Edelman instantly thought of the mass shooting about five weeks earlier in Parkland, Fla., in which 17 people were killed. “With the emotions of what happened, and I have a kid now, I said, holy Toledo, what is going on?” Edelman said in an interview this week.
He quickly notified his assistant in Boston, Shannen Moen, who looked through the hundreds of comments that followed Edelman’s most recent post on Instagram. She found the alarming message: “I’m going to shoot my school up watch the news.”
Moen called 911, and a police officer soon arrived. The officer saw the screen shot, then called her chief, who sent two detectives to Moen’s house. The detectives collected some information about the person who posted the threat. They then returned to their office, where they made an emergency records request for account information, which allowed them to determine the sender’s email and IP address, which was traced to Port Huron, Mich.
The detectives called police in Michigan, who immediately drove to the house where the threatening message originated. When the police arrived at the address, they found a 14-year-old boy, who, they said, admitted to posting the threat. They also found two rifles that belonged to his mother, according to Capt. Joseph Platzer of the Port Huron Police Department.
Platzer said the boy’s threat was aimed at the middle school that he attends in a nearby township. The boy was taken to a juvenile-detention center, where he remains.
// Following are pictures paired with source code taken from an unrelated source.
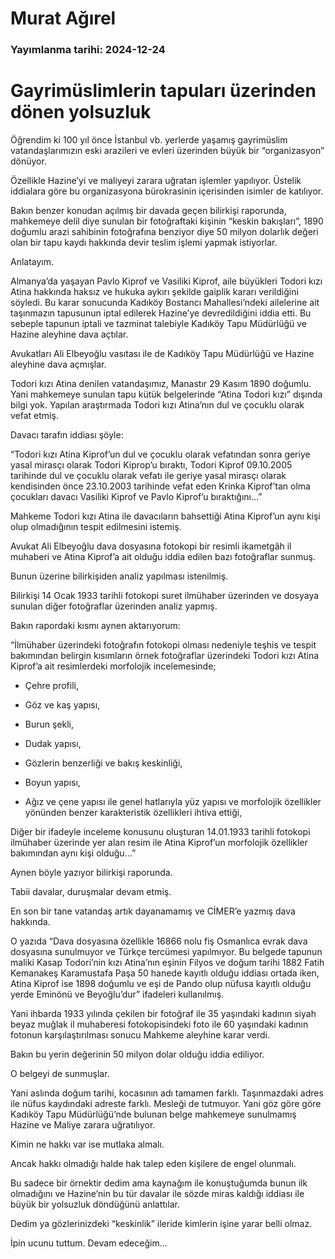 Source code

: # Murat Ağırel

### Yayımlanma tarihi: 2024-12-24

# Gayrimüslimlerin tapuları üzerinden dönen yolsuzluk

Öğrendim ki 100 yıl önce İstanbul vb. yerlerde yaşamış gayrimüslim vatandaşlarımızın eski arazileri ve evleri üzerinden büyük bir “organizasyon” dönüyor.

Özellikle Hazine’yi ve maliyeyi zarara uğratan işlemler yapılıyor. Üstelik iddialara göre bu organizasyona bürokrasinin içerisinden isimler de katılıyor.

Bakın benzer konudan açılmış bir davada geçen bilirkişi raporunda, mahkemeye delil diye sunulan bir fotoğraftaki kişinin “keskin bakışları”, 1890 doğumlu arazi sahibinin fotoğrafına benziyor diye 50 milyon dolarlık değeri olan bir tapu kaydı hakkında devir teslim işlemi yapmak istiyorlar.



Anlatayım.

Almanya’da yaşayan Pavlo Kiprof ve Vasiliki Kiprof, aile büyükleri Todori kızı Atina hakkında haksız ve hukuka aykırı şekilde gaiplik kararı verildiğini söyledi. Bu karar sonucunda Kadıköy Bostancı Mahallesi’ndeki ailelerine ait taşınmazın tapusunun iptal edilerek Hazine’ye devredildiğini iddia etti. Bu sebeple tapunun iptali ve tazminat talebiyle Kadıköy Tapu Müdürlüğü ve Hazine aleyhine dava açtılar.

Avukatları Ali Elbeyoğlu vasıtası ile de Kadıköy Tapu Müdürlüğü ve Hazine aleyhine dava açmışlar.

Todori kızı Atina denilen vatandaşımız, Manastır 29 Kasım 1890 doğumlu. Yani mahkemeye sunulan tapu kütük belgelerinde “Atina Todori kızı” dışında bilgi yok. Yapılan araştırmada Todori kızı Atina’nın dul ve çocuklu olarak vefat etmiş.

Davacı tarafın iddiası şöyle:

“Todori kızı Atina Kiprof’un dul ve çocuklu olarak vefatından sonra geriye yasal mirasçı olarak Todori Kiprop’u bıraktı, Todori Kiprof 09.10.2005 tarihinde dul ve çocuklu olarak vefatı ile geriye yasal mirasçı olarak kendisinden önce 23.10.2003 tarihinde vefat eden Krinka Kiprof’tan olma çocukları davacı Vasiliki Kiprof ve Pavlo Kiprof’u bıraktığını…”

Mahkeme Todori kızı Atina ile davacıların bahsettiği Atina Kiprof’un aynı kişi olup olmadığının tespit edilmesini istemiş.

Avukat Ali Elbeyoğlu dava dosyasına fotokopi bir resimli ikametgâh il muhaberi ve Atina Kiprof’a ait olduğu iddia edilen bazı fotoğraflar sunmuş.

Bunun üzerine bilirkişiden analiz yapılması istenilmiş.

Bilirkişi 14 Ocak 1933 tarihli fotokopi suret ilmühaber üzerinden ve dosyaya sunulan diğer fotoğraflar üzerinden analiz yapmış.

Bakın rapordaki kısmı aynen aktarıyorum:

“İlmühaber üzerindeki fotoğrafın fotokopi olması nedeniyle teşhis ve tespit bakımından belirgin kısımların örnek fotoğraflar üzerindeki Todori kızı Atina Kiprof’a ait resimlerdeki morfolojik incelemesinde;

- Çehre profili,

- Göz ve kaş yapısı,

- Burun şekli,

- Dudak yapısı,

- Gözlerin benzerliği ve bakış keskinliği,

- Boyun yapısı,

- Ağız ve çene yapısı ile genel hatlarıyla yüz yapısı ve morfolojik özellikler yönünden benzer karakteristik özellikleri ihtiva ettiği,

Diğer bir ifadeyle inceleme konusunu oluşturan 14.01.1933 tarihli fotokopi ilmühaber üzerinde yer alan resim ile Atina Kiprof’un morfolojik özellikler bakımından aynı kişi olduğu…”



Aynen böyle yazıyor bilirkişi raporunda.

Tabii davalar, duruşmalar devam etmiş.

En son bir tane vatandaş artık dayanamamış ve CİMER’e yazmış dava hakkında.

O yazıda “Dava dosyasına özellikle 16866 nolu fiş Osmanlıca evrak dava dosyasına sunulmuyor ve Türkçe tercümesi yapılmıyor. Bu belgede tapunun maliki Kasap Todori’nin kızı Atina’nın eşinin Filyos ve doğum tarihi 1882 Fatih Kemanakeş Karamustafa Paşa 50 hanede kayıtlı olduğu iddiası ortada iken, Atina Kiprof ise 1898 doğumlu ve eşi de Pando olup nüfusa kayıtlı olduğu yerde Eminönü ve Beyoğlu’dur” ifadeleri kullanılmış.

Yani ihbarda 1933 yılında çekilen bir fotoğraf ile 35 yaşındaki kadının siyah beyaz muğlak il muhaberesi fotokopisindeki foto ile 60 yaşındaki kadının fotonun karşılaştırılması sonucu Mahkeme aleyhine karar verdi.

Bakın bu yerin değerinin 50 milyon dolar olduğu iddia ediliyor.

O belgeyi de sunmuşlar.

Yani aslında doğum tarihi, kocasının adı tamamen farklı. Taşınmazdaki adres ile nüfus kaydındaki adreste farklı. Mesleği de tutmuyor. Yani göz göre göre Kadıköy Tapu Müdürlüğü’nde bulunan belge mahkemeye sunulmamış Hazine ve Maliye zarara uğratılıyor.



Kimin ne hakkı var ise mutlaka almalı.

Ancak hakkı olmadığı halde hak talep eden kişilere de engel olunmalı.

Bu sadece bir örnektir dedim ama kaynağım ile konuştuğumda bunun ilk olmadığını ve Hazine’nin bu tür davalar ile sözde miras kaldığı iddiası ile büyük bir yolsuzluk döndüğünü anlattılar.

Dedim ya gözlerinizdeki “keskinlik” ileride kimlerin işine yarar belli olmaz.

İpin ucunu tuttum. Devam edeceğim...

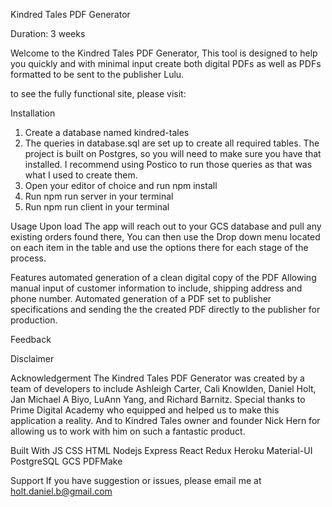 Kindred Tales PDF Generator

Duration: 3 weeks

Welcome to the Kindred Tales PDF Generator, This tool is designed to help you quickly and with minimal input create both digital PDFs as well as PDFs formatted to be sent to the publisher Lulu.

to see the fully functional site, please visit: 

Installation
1. Create a database named kindred-tales
2. The queries in database.sql are set up to create all required tables. The project is built on Postgres, so you will need to make sure you have that installed. I recommend using Postico to run those queries as that was what I used to create them.
3. Open your editor of choice and run npm install
4. Run npm run server in your terminal
5. Run npm run client in your terminal

Usage
Upon load The app will reach out to your GCS database and pull any existing orders found there, You can then use the Drop down menu located on each item in the table and use the options there for each stage of the process.

Features
automated generation of a clean digital copy of the PDF
Allowing manual input of customer information to include, shipping address and phone number.
Automated generation of a PDF set to publisher specifications and sending the the created PDF directly to the publisher for production.

Feedback


Disclaimer


Acknowledgerment
The Kindred Tales PDF Generator was created by a team of developers to include Ashleigh Carter, Cali Knowlden, Daniel Holt, Jan Michael A Biyo, LuAnn Yang, and Richard Barnitz. Special thanks to Prime Digital Academy who equipped and helped us to make this application a reality. And to Kindred Tales owner and founder Nick Hern for allowing us to work with him on such a fantastic product.

Built With
JS
CSS
HTML
Nodejs
Express
React
Redux
Heroku
Material-UI
PostgreSQL
GCS
PDFMake


Support
If you have suggestion or issues, please email me at holt.daniel.b@gmail.com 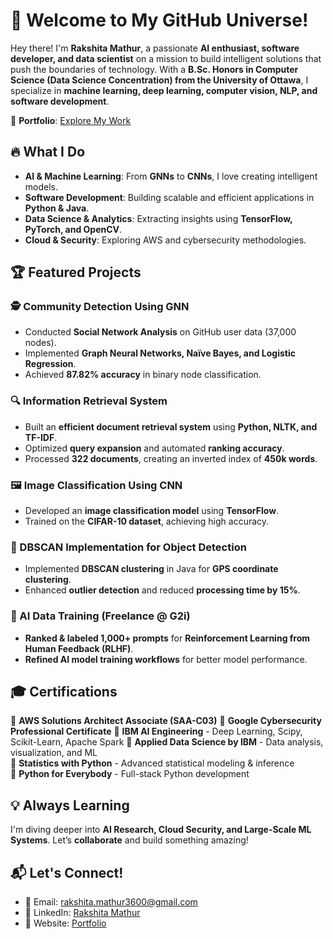 # 👋 Welcome to My GitHub Universe!

Hey there! I'm **Rakshita Mathur**, a passionate **AI enthusiast, software developer, and data scientist** on a mission to build intelligent solutions that push the boundaries of technology. With a **B.Sc. Honors in Computer Science (Data Science Concentration) from the University of Ottawa**, I specialize in **machine learning, deep learning, computer vision, NLP, and software development**.

🚀 **Portfolio**: [Explore My Work](https://rakshita003.github.io/Personal-Portfolio/)

## 🔥 What I Do
- **AI & Machine Learning**: From **GNNs** to **CNNs**, I love creating intelligent models.
- **Software Development**: Building scalable and efficient applications in **Python & Java**.
- **Data Science & Analytics**: Extracting insights using **TensorFlow, PyTorch, and OpenCV**.
- **Cloud & Security**: Exploring AWS and cybersecurity methodologies.

## 🏆 Featured Projects

### 🕵️ Community Detection Using GNN
- Conducted **Social Network Analysis** on GitHub user data (37,000 nodes).
- Implemented **Graph Neural Networks, Naïve Bayes, and Logistic Regression**.
- Achieved **87.82% accuracy** in binary node classification.

### 🔍 Information Retrieval System
- Built an **efficient document retrieval system** using **Python, NLTK, and TF-IDF**.
- Optimized **query expansion** and automated **ranking accuracy**.
- Processed **322 documents**, creating an inverted index of **450k words**.

### 🖼️ Image Classification Using CNN
- Developed an **image classification model** using **TensorFlow**.
- Trained on the **CIFAR-10 dataset**, achieving high accuracy.

### 📌 DBSCAN Implementation for Object Detection
- Implemented **DBSCAN clustering** in Java for **GPS coordinate clustering**.
- Enhanced **outlier detection** and reduced **processing time by 15%**.

### 🤖 AI Data Training (Freelance @ G2i)
- **Ranked & labeled 1,000+ prompts** for **Reinforcement Learning from Human Feedback (RLHF)**.
- **Refined AI model training workflows** for better model performance.

## 🎓 Certifications
📜 **AWS Solutions Architect Associate (SAA-C03)** 
📜 **Google Cybersecurity Professional Certificate** 
📜 **IBM AI Engineering** - Deep Learning, Scipy, Scikit-Learn, Apache Spark 
📜 **Applied Data Science by IBM** - Data analysis, visualization, and ML  
📜 **Statistics with Python** - Advanced statistical modeling & inference  
📜 **Python for Everybody** - Full-stack Python development  
 
## 💡 Always Learning
I'm diving deeper into **AI Research, Cloud Security, and Large-Scale ML Systems**. Let’s **collaborate** and build something amazing!

## 📬 Let's Connect!
- 📧 Email: [rakshita.mathur3600@gmail.com](mailto:rakshita.mathur3600@gmail.com)
- 💼 LinkedIn: [Rakshita Mathur](https://www.linkedin.com/in/rakshitamathur/)
- 🏡 Website: [Portfolio](https://rakshita003.github.io/Personal-Portfolio/)



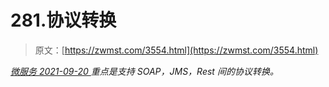 <!--yml
category: 未分类
date: 0001-01-01 00:00:00
-->

# 281.协议转换

> 原文：[https://zwmst.com/3554.html](https://zwmst.com/3554.html)

   [ *微服务* ](https://zwmst.com/%e5%be%ae%e6%9c%8d%e5%8a%a1)*[ <time datetime="2021-09-20T23:41:10+08:00"> 2021-09-20 </time> ](https://zwmst.com/3554.html)  重点是支持 SOAP，JMS，Rest 间的协议转换。* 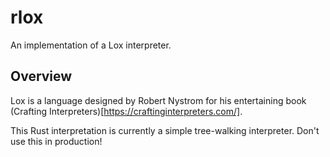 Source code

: # rlox

An implementation of a Lox interpreter.

## Overview

Lox is a language designed by Robert Nystrom for his entertaining book (Crafting Interpreters)[https://craftinginterpreters.com/].

This Rust interpretation is currently a simple tree-walking interpreter. Don't use this in production!
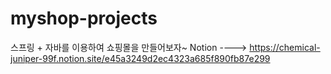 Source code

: # myshop-projects
스프링 + 자바를 이용하여 쇼핑몰을 만들어보자~
Notion ----> https://chemical-juniper-99f.notion.site/e45a3249d2ec4323a685f890fb87e299
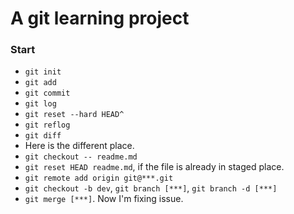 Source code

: # A git learning project

### Start
* `git init`
* `git add`
* `git commit`
* `git log`
* `git reset --hard HEAD^`
* `git reflog`
* `git diff`
* Here is the different place.
* `git checkout -- readme.md`
* `git reset HEAD readme.md`, if the file is already in staged place.
* `git remote add origin git@***.git`
* `git checkout -b dev`, `git branch [***]`, `git branch -d [***]`
* `git merge [***]`. Now I'm fixing issue. 
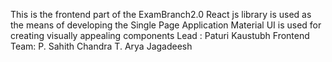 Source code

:This is the frontend part of the ExamBranch2.0
React js library is used as the means of developing the Single Page Application
Material UI is used for creating visually appealing components
Lead : Paturi Kaustubh
Frontend Team:
P. Sahith Chandra
T. Arya Jagadeesh
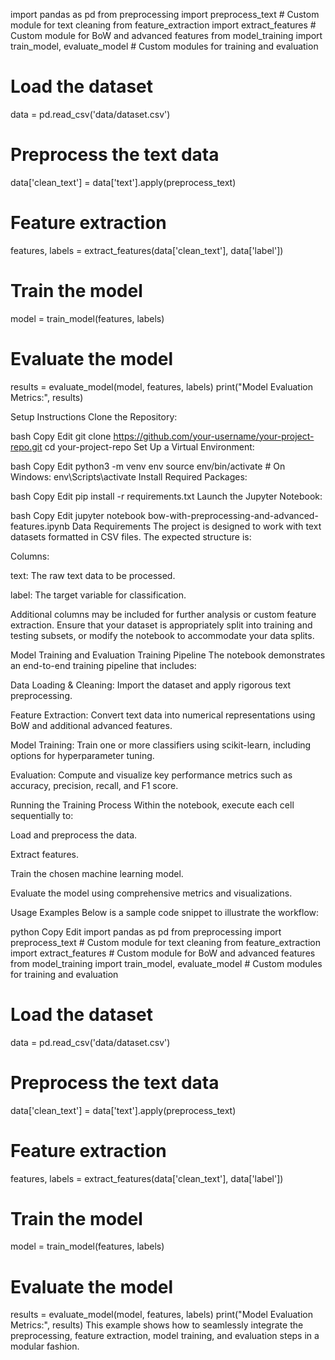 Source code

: import pandas as pd
from preprocessing import preprocess_text  # Custom module for text cleaning
from feature_extraction import extract_features  # Custom module for BoW and advanced features
from model_training import train_model, evaluate_model  # Custom modules for training and evaluation

# Load the dataset
data = pd.read_csv('data/dataset.csv')

# Preprocess the text data
data['clean_text'] = data['text'].apply(preprocess_text)

# Feature extraction
features, labels = extract_features(data['clean_text'], data['label'])

# Train the model
model = train_model(features, labels)

# Evaluate the model
results = evaluate_model(model, features, labels)
print("Model Evaluation Metrics:", results)


Setup Instructions
Clone the Repository:

bash
Copy
Edit
git clone https://github.com/your-username/your-project-repo.git
cd your-project-repo
Set Up a Virtual Environment:

bash
Copy
Edit
python3 -m venv env
source env/bin/activate  # On Windows: env\Scripts\activate
Install Required Packages:

bash
Copy
Edit
pip install -r requirements.txt
Launch the Jupyter Notebook:

bash
Copy
Edit
jupyter notebook bow-with-preprocessing-and-advanced-features.ipynb
Data Requirements
The project is designed to work with text datasets formatted in CSV files. The expected structure is:

Columns:

text: The raw text data to be processed.

label: The target variable for classification.

Additional columns may be included for further analysis or custom feature extraction. Ensure that your dataset is appropriately split into training and testing subsets, or modify the notebook to accommodate your data splits.

Model Training and Evaluation
Training Pipeline
The notebook demonstrates an end-to-end training pipeline that includes:

Data Loading & Cleaning: Import the dataset and apply rigorous text preprocessing.

Feature Extraction: Convert text data into numerical representations using BoW and additional advanced features.

Model Training: Train one or more classifiers using scikit-learn, including options for hyperparameter tuning.

Evaluation: Compute and visualize key performance metrics such as accuracy, precision, recall, and F1 score.

Running the Training Process
Within the notebook, execute each cell sequentially to:

Load and preprocess the data.

Extract features.

Train the chosen machine learning model.

Evaluate the model using comprehensive metrics and visualizations.

Usage Examples
Below is a sample code snippet to illustrate the workflow:

python
Copy
Edit
import pandas as pd
from preprocessing import preprocess_text  # Custom module for text cleaning
from feature_extraction import extract_features  # Custom module for BoW and advanced features
from model_training import train_model, evaluate_model  # Custom modules for training and evaluation

# Load the dataset
data = pd.read_csv('data/dataset.csv')

# Preprocess the text data
data['clean_text'] = data['text'].apply(preprocess_text)

# Feature extraction
features, labels = extract_features(data['clean_text'], data['label'])

# Train the model
model = train_model(features, labels)

# Evaluate the model
results = evaluate_model(model, features, labels)
print("Model Evaluation Metrics:", results)
This example shows how to seamlessly integrate the preprocessing, feature extraction, model training, and evaluation steps in a modular fashion.
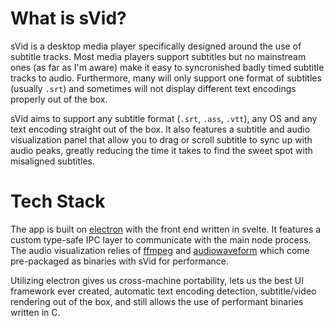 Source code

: # What is sVid?
sVid is a desktop media player specifically designed around the use of subtitle tracks. Most media players support subtitles but no mainstream ones (as far as I'm aware) make it easy to syncronished badly timed subtitle tracks to audio. Furthermore, many will only support one format of subtitles (usually `.srt`) and sometimes will not display different text encodings properly out of the box.

sVid aims to support any subtitle format (`.srt`, `.ass`, `.vtt`), any OS and any text encoding straight out of the box. It also features a subtitle and audio visualization panel that allow you to drag or scroll subtitle to sync up with audio peaks, greatly reducing the time it takes to find the sweet spot with misaligned subtitles.

# Tech Stack
The app is built on <a href="https://www.electronjs.org/" target="_blank" rel="noreferrer">electron</a> with the front end written in svelte. It features a custom type-safe IPC layer to communicate with the main node process. The audio visualization relies of <a href="https://ffmpeg.org/" target="_blank" rel="noreferrer">ffmpeg</a> and <a href="https://github.com/bbc/audiowaveform" target="_blank" rel="noreferrer">audiowaveform</a> which come pre-packaged as binaries with sVid for performance.

Utilizing electron gives us cross-machine portability, lets us the best UI framework ever created, automatic text encoding detection, subtitle/video rendering out of the box, and still allows the use of performant binaries written in C.  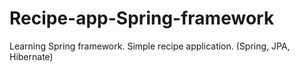 # Recipe-app-Spring-framework
Learning Spring framework. Simple recipe application. (Spring, JPA, Hibernate)
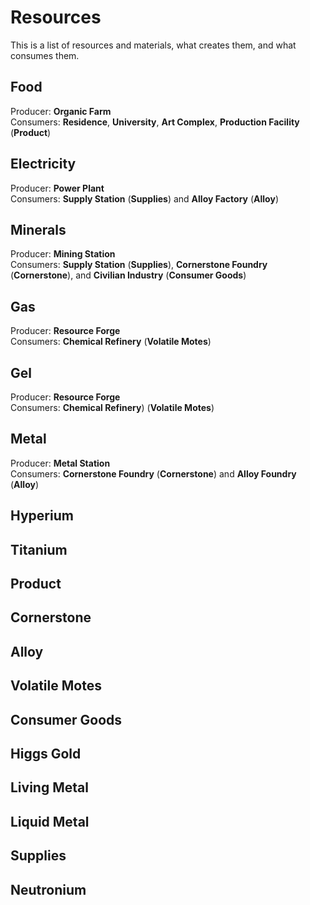 # Resources

This is a list of resources and materials, what creates them, and what consumes them.

## Food
Producer: **Organic Farm**  
Consumers: **Residence**, **University**, **Art Complex**, **Production Facility** (**Product**)

## Electricity
Producer: **Power Plant**  
Consumers: **Supply Station** (**Supplies**) and **Alloy Factory** (**Alloy**)

## Minerals
Producer: **Mining Station**  
Consumers: **Supply Station** (**Supplies**), **Cornerstone Foundry** (**Cornerstone**), and **Civilian Industry** (**Consumer Goods**)

## Gas
Producer: **Resource Forge**  
Consumers: **Chemical Refinery** (**Volatile Motes**)

## Gel
Producer: **Resource Forge**  
Consumers: **Chemical Refinery**) (**Volatile Motes**)

## Metal
Producer: **Metal Station**  
Consumers: **Cornerstone Foundry** (**Cornerstone**) and **Alloy Foundry** (**Alloy**)

## Hyperium

## Titanium

## Product

## Cornerstone

## Alloy

## Volatile Motes

## Consumer Goods

## Higgs Gold

## Living Metal

## Liquid Metal

## Supplies

## Neutronium
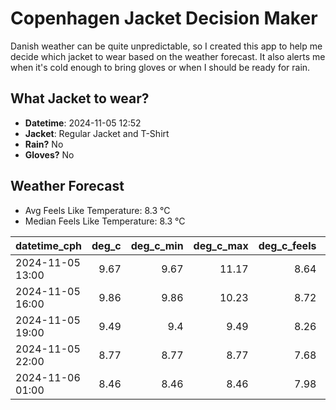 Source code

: 
# Copenhagen Jacket Decision Maker

Danish weather can be quite unpredictable, so I created this app to help me decide which jacket to wear based on the weather forecast. 
It also alerts me when it's cold enough to bring gloves or when I should be ready for rain.

## What Jacket to wear?

- **Datetime**: 2024-11-05 12:52
- **Jacket**: Regular Jacket and T-Shirt
- **Rain?** No
- **Gloves?** No

## Weather Forecast
- Avg Feels Like Temperature: 8.3 °C
- Median Feels Like Temperature: 8.3 °C

| datetime_cph     |   deg_c |   deg_c_min |   deg_c_max |   deg_c_feels | weather   | wind   | rain   |
|:-----------------|--------:|------------:|------------:|--------------:|:----------|:-------|:-------|
| 2024-11-05 13:00 |    9.67 |        9.67 |       11.17 |          8.64 | Clouds    | Low    | None   |
| 2024-11-05 16:00 |    9.86 |        9.86 |       10.23 |          8.72 | Clouds    | Low    | None   |
| 2024-11-05 19:00 |    9.49 |        9.4  |        9.49 |          8.26 | Clouds    | Low    | None   |
| 2024-11-05 22:00 |    8.77 |        8.77 |        8.77 |          7.68 | Clouds    | Low    | None   |
| 2024-11-06 01:00 |    8.46 |        8.46 |        8.46 |          7.98 | Clouds    | Low    | None   |
         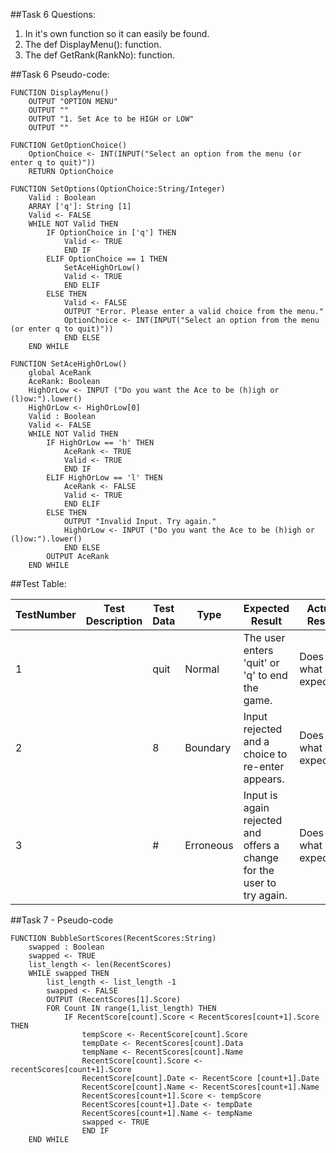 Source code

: ##Task 6 Questions:

1. In it's own function so it can easily be found.
2. The def DisplayMenu(): function.
3. The def GetRank(RankNo): function.

##Task 6 Pseudo-code:

	FUNCTION DisplayMenu()
		OUTPUT "OPTION MENU"
		OUTPUT ""
		OUTPUT "1. Set Ace to be HIGH or LOW"
		OUTPUT ""

	FUNCTION GetOptionChoice()
		OptionChoice <- INT(INPUT("Select an option from the menu (or enter q to quit)"))
		RETURN OptionChoice
	
	FUNCTION SetOptions(OptionChoice:String/Integer)
		Valid : Boolean
		ARRAY ['q']: String [1]
		Valid <- FALSE
		WHILE NOT Valid THEN
			IF OptionChoice in ['q'] THEN
				Valid <- TRUE
				END IF
			ELIF OptionChoice == 1 THEN
				SetAceHighOrLow()
				Valid <- TRUE
				END ELIF
			ELSE THEN
				Valid <- FALSE
				OUTPUT "Error. Please enter a valid choice from the menu."
				OptionChoice <- INT(INPUT("Select an option from the menu (or enter q to quit)"))
				END ELSE
		END WHILE
		
	FUNCTION SetAceHighOrLow()
		global AceRank
		AceRank: Boolean
		HighOrLow <- INPUT ("Do you want the Ace to be (h)igh or (l)ow:").lower()
		HighOrLow <- HighOrLow[0]
		Valid : Boolean
		Valid <- FALSE
		WHILE NOT Valid THEN
			IF HighOrLow == 'h' THEN
				AceRank <- TRUE
				Valid <- TRUE
				END IF
			ELIF HighOrLow == 'l' THEN
				AceRank <- FALSE
				Valid <- TRUE
				END ELIF
			ELSE THEN
				OUTPUT "Invalid Input. Try again."
				HighOrLow <- INPUT ("Do you want the Ace to be (h)igh or (l)ow:").lower()
				END ELSE
			OUTPUT AceRank
		END WHILE

##Test Table:

|TestNumber|Test Description|Test Data|Type|Expected Result|Actual Result|
|----------|----------------|---------|----|---------------|-------------|
|1| |quit|Normal|The user enters 'quit' or 'q' to end the game.|Does what is expected.
|2| |8|Boundary|Input rejected and a choice to re-enter appears.| Does what is expected.
|3| |#|Erroneous|Input is again rejected and offers a change for the user to try again.|Does what is expected.
##Task 7 - Pseudo-code

	FUNCTION BubbleSortScores(RecentScores:String)
		swapped : Boolean
		swapped <- TRUE
		list_length <- len(RecentScores)
		WHILE swapped THEN
			list_length <- list_length -1
			swapped <- FALSE
			OUTPUT (RecentScores[1].Score)
			FOR Count IN range(1,list_length) THEN
				IF RecentScore[count].Score < RecentScores[count+1].Score THEN
					tempScore <- RecentScore[count].Score
					tempDate <- RecentScores[count].Data
					tempName <- RecentScores[count].Name
					RecentScore[count].Score <- recentScores[count+1].Score
					RecentScore[count].Date <- RecentScore [count+1].Date
					RecentScore[count].Name <- RecentScores[count+1].Name
					RecentScores[count+1].Score <- tempScore
					RecentScores[count+1].Date <- tempDate
					RecentScores[count+1].Name <- tempName
					swapped <- TRUE
					END IF
		END WHILE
He was charged with making a false report of a threat of terrorism, a felony that is punishable by up to four years in jail.
Moen said Edelman wanted to thank the person who sent him the direct message for his vigilance. (Someone with the Instagram handle jesseyi3.) Moen has reached out to that person, but so far has received no response.
“Thankfully, this kid said something,” said Edelman, who has played in three Super Bowls with the Patriots in his eight-year N.F.L. career. “We’re going to send him something, a care package, just for his work. He’s the real hero.”
I really, really don't want to play the pessimist here. After all, it's objectively awesome that some random follower had the wherewithal to take heed to one of the hundreds of thousands of thoughtless threats unleashed on the internet on a daily basis and alerted a professional athlete who, in turn, took time out of his undoubtedly busy schedule to act upon what very easily could have been a shameless troll. To blame Julian Edelman or the person who direct messaged him if either of them had treated that comment like the work of an anonymous attention-seeker would be hypocritical to say the least. Each and every day our eyes pass over suspicious stupidity on the on the inter-webs, and it's almost always met with the nothing more than a visit to another URL. Credit to both of the men for being vigilant enough to care, and potentially saving some lives in the process.
That being said, isn't at least mildly concerning how many hoops needed to be jumped through before a person who had access to the means (multiple rifles) of a harrowing end that he foretold publicly was taken into custody? I'm not smart enough to know how, but - considering it was a six step process to confront the sick son of bitch that flat out he was going to murder his classmates on social media - we have got to find a better of way of policing the internet. As proactive and productive as this citizen-led arrest was, it was still wildly inefficient in a way that makes me fearful for the safety of society in the future. The one positive about moronic misuses of technology should be that they make the apprehension of lunatics more timely, but if that kid truly wanted to shoot up his school then no amount of alertness would have been anything more than too little, too late. The fact that "see something, say something" actually worked gives me a sliver of hope, but considering all the things that had to go right for it to do so makes me wonder if it's still a predominantly hopeless endeavor.